[Opening Data for review section]

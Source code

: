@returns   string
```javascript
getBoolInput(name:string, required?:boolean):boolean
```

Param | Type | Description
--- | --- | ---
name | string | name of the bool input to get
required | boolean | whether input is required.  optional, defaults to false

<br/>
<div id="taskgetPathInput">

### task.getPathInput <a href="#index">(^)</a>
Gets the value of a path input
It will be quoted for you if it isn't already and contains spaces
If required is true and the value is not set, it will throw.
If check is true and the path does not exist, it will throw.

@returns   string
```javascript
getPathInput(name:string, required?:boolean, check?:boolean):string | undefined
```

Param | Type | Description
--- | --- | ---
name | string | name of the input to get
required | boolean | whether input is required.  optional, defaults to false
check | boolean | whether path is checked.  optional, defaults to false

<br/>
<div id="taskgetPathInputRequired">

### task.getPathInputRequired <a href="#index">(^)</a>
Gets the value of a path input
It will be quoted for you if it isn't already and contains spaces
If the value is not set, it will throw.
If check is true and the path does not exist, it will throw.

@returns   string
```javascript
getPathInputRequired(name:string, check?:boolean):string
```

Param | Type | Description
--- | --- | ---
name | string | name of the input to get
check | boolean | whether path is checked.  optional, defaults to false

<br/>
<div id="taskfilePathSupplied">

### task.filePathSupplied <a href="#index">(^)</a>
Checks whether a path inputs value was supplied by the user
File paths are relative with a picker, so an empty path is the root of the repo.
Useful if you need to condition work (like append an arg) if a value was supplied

[Closing Data for review section]

Copy each line above that contains the string "name".

> _Task result_:
getBoolInput(name:string, required?:boolean):boolean
name | string | name of the bool input to get
getPathInput(name:string, required?:boolean, check?:boolean):string | undefined
name | string | name of the input to get
getPathInputRequired(name:string, check?:boolean):string
name | string | name of the input to get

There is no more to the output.